Brief ▸ An exact, complete copy of the entries is what is needed.

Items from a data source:
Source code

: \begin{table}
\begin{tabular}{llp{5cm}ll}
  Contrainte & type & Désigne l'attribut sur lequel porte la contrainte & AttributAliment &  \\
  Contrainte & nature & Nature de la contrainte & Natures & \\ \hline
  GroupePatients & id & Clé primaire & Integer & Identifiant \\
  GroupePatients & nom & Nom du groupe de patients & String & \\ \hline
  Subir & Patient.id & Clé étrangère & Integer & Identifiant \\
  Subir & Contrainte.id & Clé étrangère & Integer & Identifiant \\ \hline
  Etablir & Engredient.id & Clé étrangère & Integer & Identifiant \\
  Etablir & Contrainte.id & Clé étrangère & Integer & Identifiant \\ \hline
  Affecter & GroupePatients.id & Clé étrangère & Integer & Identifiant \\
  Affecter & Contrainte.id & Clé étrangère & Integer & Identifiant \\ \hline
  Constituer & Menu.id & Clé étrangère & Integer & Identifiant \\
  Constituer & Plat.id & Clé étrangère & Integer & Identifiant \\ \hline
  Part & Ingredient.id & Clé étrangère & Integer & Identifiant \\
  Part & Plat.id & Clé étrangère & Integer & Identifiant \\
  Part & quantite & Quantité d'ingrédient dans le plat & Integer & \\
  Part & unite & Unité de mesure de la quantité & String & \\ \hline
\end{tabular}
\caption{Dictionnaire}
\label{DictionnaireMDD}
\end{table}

Worked solution ▸
Source code

: \begin{table}
\begin{tabular}{llp{5cm}ll}
  Contrainte & type & Désigne l'attribut sur lequel porte la contrainte & AttributAliment &  \\
  Contrainte & nature & Nature de la contrainte & Natures & \\ \hline
  GroupePatients & id & Clé primaire & Integer & Identifiant \\
  GroupePatients & nom & Nom du groupe de patients & String & \\ \hline
  Subir & Patient.id & Clé étrangère & Integer & Identifiant \\
  Subir & Contrainte.id & Clé étrangère & Integer & Identifiant \\ \hline
  Etablir & Engredient.id & Clé étrangère & Integer & Identifiant \\
  Etablir & Contrainte.id & Clé étrangère & Integer & Identifiant \\ \hline
  Affecter & GroupePatients.id & Clé étrangère & Integer & Identifiant \\
  Affecter & Contrainte.id & Clé étrangère & Integer & Identifiant \\ \hline
  Constituer & Menu.id & Clé étrangère & Integer & Identifiant \\
  Constituer & Plat.id & Clé étrangère & Integer & Identifiant \\ \hline
  Part & Ingredient.id & Clé étrangère & Integer & Identifiant \\
  Part & Plat.id & Clé étrangère & Integer & Identifiant \\
  Part & quantite & Quantité d'ingrédient dans le plat & Integer & \\
  Part & unite & Unité de mesure de la quantité & String & \\ \hline
\end{tabular}
\caption{Dictionnaire}
\label{DictionnaireMDD}
\end{table}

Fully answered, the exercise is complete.